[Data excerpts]
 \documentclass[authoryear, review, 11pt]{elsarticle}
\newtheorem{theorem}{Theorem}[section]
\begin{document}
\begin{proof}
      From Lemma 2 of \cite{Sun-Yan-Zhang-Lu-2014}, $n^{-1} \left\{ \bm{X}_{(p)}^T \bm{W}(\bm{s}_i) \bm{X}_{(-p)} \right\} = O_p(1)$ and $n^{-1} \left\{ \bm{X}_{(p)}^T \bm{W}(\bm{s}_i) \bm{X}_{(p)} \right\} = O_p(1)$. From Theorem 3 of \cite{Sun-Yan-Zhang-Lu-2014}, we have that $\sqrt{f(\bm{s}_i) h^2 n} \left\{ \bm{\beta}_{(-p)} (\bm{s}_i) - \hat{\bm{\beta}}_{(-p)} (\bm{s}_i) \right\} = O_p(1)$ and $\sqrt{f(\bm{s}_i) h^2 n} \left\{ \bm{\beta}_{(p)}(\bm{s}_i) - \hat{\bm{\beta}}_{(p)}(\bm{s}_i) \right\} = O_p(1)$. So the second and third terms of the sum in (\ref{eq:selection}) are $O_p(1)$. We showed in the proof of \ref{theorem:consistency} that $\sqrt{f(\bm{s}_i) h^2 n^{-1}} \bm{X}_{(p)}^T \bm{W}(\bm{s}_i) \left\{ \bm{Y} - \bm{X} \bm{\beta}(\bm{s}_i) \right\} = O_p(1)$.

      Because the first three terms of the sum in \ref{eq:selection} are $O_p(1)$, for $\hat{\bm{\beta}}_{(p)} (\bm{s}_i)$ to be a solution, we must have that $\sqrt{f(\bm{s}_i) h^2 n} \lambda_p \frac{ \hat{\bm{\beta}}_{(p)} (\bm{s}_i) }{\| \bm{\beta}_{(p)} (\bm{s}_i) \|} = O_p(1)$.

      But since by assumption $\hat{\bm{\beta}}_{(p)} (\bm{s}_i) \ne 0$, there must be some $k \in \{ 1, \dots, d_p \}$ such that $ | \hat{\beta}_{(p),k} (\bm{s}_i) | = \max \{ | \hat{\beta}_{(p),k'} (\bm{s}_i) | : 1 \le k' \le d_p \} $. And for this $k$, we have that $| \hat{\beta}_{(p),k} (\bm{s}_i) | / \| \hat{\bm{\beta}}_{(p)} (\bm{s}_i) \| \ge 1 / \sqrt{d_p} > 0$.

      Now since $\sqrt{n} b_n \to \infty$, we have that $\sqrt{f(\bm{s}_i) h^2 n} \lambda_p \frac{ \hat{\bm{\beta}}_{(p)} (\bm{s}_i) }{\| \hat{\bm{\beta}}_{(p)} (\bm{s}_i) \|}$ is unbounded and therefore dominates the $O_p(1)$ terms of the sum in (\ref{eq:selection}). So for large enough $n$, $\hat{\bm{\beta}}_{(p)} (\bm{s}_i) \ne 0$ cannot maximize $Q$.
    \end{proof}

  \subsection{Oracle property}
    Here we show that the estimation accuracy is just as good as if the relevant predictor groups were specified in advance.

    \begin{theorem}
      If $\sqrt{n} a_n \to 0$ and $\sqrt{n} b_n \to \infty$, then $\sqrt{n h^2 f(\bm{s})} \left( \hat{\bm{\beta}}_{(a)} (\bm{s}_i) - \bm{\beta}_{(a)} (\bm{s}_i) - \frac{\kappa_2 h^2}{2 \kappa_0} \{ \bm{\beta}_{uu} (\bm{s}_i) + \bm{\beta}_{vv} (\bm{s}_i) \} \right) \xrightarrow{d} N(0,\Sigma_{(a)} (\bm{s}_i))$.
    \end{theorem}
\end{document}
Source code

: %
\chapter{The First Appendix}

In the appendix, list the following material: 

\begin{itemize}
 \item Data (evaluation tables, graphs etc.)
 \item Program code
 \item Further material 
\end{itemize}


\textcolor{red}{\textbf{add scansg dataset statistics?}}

- _What is being asked_
Filter the records, keeping only lines that contain "terms", and show those lines.

- _Final answer_
      From Lemma 2 of \cite{Sun-Yan-Zhang-Lu-2014}, $n^{-1} \left\{ \bm{X}_{(p)}^T \bm{W}(\bm{s}_i) \bm{X}_{(-p)} \right\} = O_p(1)$ and $n^{-1} \left\{ \bm{X}_{(p)}^T \bm{W}(\bm{s}_i) \bm{X}_{(p)} \right\} = O_p(1)$. From Theorem 3 of \cite{Sun-Yan-Zhang-Lu-2014}, we have that $\sqrt{f(\bm{s}_i) h^2 n} \left\{ \bm{\beta}_{(-p)} (\bm{s}_i) - \hat{\bm{\beta}}_{(-p)} (\bm{s}_i) \right\} = O_p(1)$ and $\sqrt{f(\bm{s}_i) h^2 n} \left\{ \bm{\beta}_{(p)}(\bm{s}_i) - \hat{\bm{\beta}}_{(p)}(\bm{s}_i) \right\} = O_p(1)$. So the second and third terms of the sum in (\ref{eq:selection}) are $O_p(1)$. We showed in the proof of \ref{theorem:consistency} that $\sqrt{f(\bm{s}_i) h^2 n^{-1}} \bm{X}_{(p)}^T \bm{W}(\bm{s}_i) \left\{ \bm{Y} - \bm{X} \bm{\beta}(\bm{s}_i) \right\} = O_p(1)$.
      Because the first three terms of the sum in \ref{eq:selection} are $O_p(1)$, for $\hat{\bm{\beta}}_{(p)} (\bm{s}_i)$ to be a solution, we must have that $\sqrt{f(\bm{s}_i) h^2 n} \lambda_p \frac{ \hat{\bm{\beta}}_{(p)} (\bm{s}_i) }{\| \bm{\beta}_{(p)} (\bm{s}_i) \|} = O_p(1)$.
      Now since $\sqrt{n} b_n \to \infty$, we have that $\sqrt{f(\bm{s}_i) h^2 n} \lambda_p \frac{ \hat{\bm{\beta}}_{(p)} (\bm{s}_i) }{\| \hat{\bm{\beta}}_{(p)} (\bm{s}_i) \|}$ is unbounded and therefore dominates the $O_p(1)$ terms of the sum in (\ref{eq:selection}). So for large enough $n$, $\hat{\bm{\beta}}_{(p)} (\bm{s}_i) \ne 0$ cannot maximize $Q$.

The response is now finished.